- _ASSIGNED TASK_: Exact reproduction required: the lines below from the line with "However, below is" to the line with "From version 2.0, VAST", both ends included, and no others.

- _DATASET EXCERPTS_:

◆ ◆ ◆ ◆ ◆

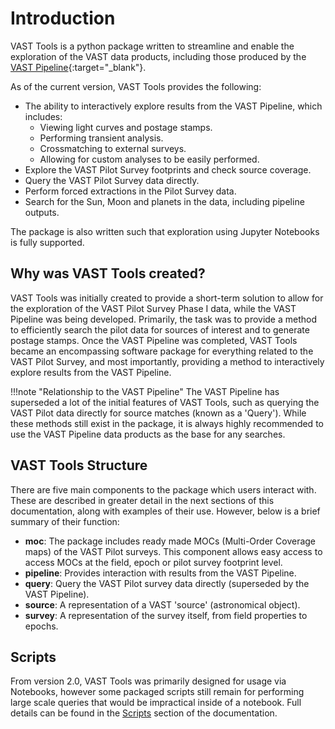 # Introduction

VAST Tools is a python package written to streamline and enable the exploration of the VAST data products, including those produced by the [VAST Pipeline](https://vast-survey.org/vast-pipeline/){:target="_blank"}.

As of the current version, VAST Tools provides the following:

  * The ability to interactively explore results from the VAST Pipeline, which includes:
      - Viewing light curves and postage stamps.
      - Performing transient analysis.
      - Crossmatching to external surveys.
      - Allowing for custom analyses to be easily performed.
  * Explore the VAST Pilot Survey footprints and check source coverage.
  * Query the VAST Pilot Survey data directly.
  * Perform forced extractions in the Pilot Survey data.
  * Search for the Sun, Moon and planets in the data, including pipeline outputs.

The package is also written such that exploration using Jupyter Notebooks is fully supported.

## Why was VAST Tools created?

VAST Tools was initially created to provide a short-term solution to allow for the exploration of the VAST Pilot Survey Phase I data, while the VAST Pipeline was being developed.
Primarily, the task was to provide a method to efficiently search the pilot data for sources of interest and to generate postage stamps.
Once the VAST Pipeline was completed, VAST Tools became an encompassing software package for everything related to the VAST Pilot Survey, 
and most importantly, providing a method to interactively explore results from the VAST Pipeline.

!!!note "Relationship to the VAST Pipeline"
    The VAST Pipeline has superseded a lot of the initial features of VAST Tools, such as querying the VAST Pilot data directly for source matches (known as a 'Query').
    While these methods still exist in the package, it is always highly recommended to use the VAST Pipeline data products as the base for any searches.

## VAST Tools Structure

There are five main components to the package which users interact with. 
These are described in greater detail in the next sections of this documentation, along with examples of their use. 
However, below is a brief summary of their function:

  * **moc**: The package includes ready made MOCs (Multi-Order Coverage maps) of the VAST Pilot surveys. 
    This component allows easy access to access MOCs at the field, epoch or pilot survey footprint level.
  * **pipeline**: Provides interaction with results from the VAST Pipeline.
  * **query**: Query the VAST Pilot survey data directly (superseded by the VAST Pipeline).
  * **source**: A representation of a VAST 'source' (astronomical object).
  * **survey**: A representation of the survey itself, from field properties to epochs.

## Scripts

From version 2.0, VAST Tools was primarily designed for usage via Notebooks, 
however some packaged scripts still remain for performing large scale queries that would be impractical inside of a notebook.
Full details can be found in the [Scripts](../scripts/build_lightcurves.md) section of the documentation.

◆ ◆ ◆ ◆ ◆

- _ANSWER BOX_:
However, below is a brief summary of their function:

  * **moc**: The package includes ready made MOCs (Multi-Order Coverage maps) of the VAST Pilot surveys. 
    This component allows easy access to access MOCs at the field, epoch or pilot survey footprint level.
  * **pipeline**: Provides interaction with results from the VAST Pipeline.
  * **query**: Query the VAST Pilot survey data directly (superseded by the VAST Pipeline).
  * **source**: A representation of a VAST 'source' (astronomical object).
  * **survey**: A representation of the survey itself, from field properties to epochs.

## Scripts

From version 2.0, VAST Tools was primarily designed for usage via Notebooks, 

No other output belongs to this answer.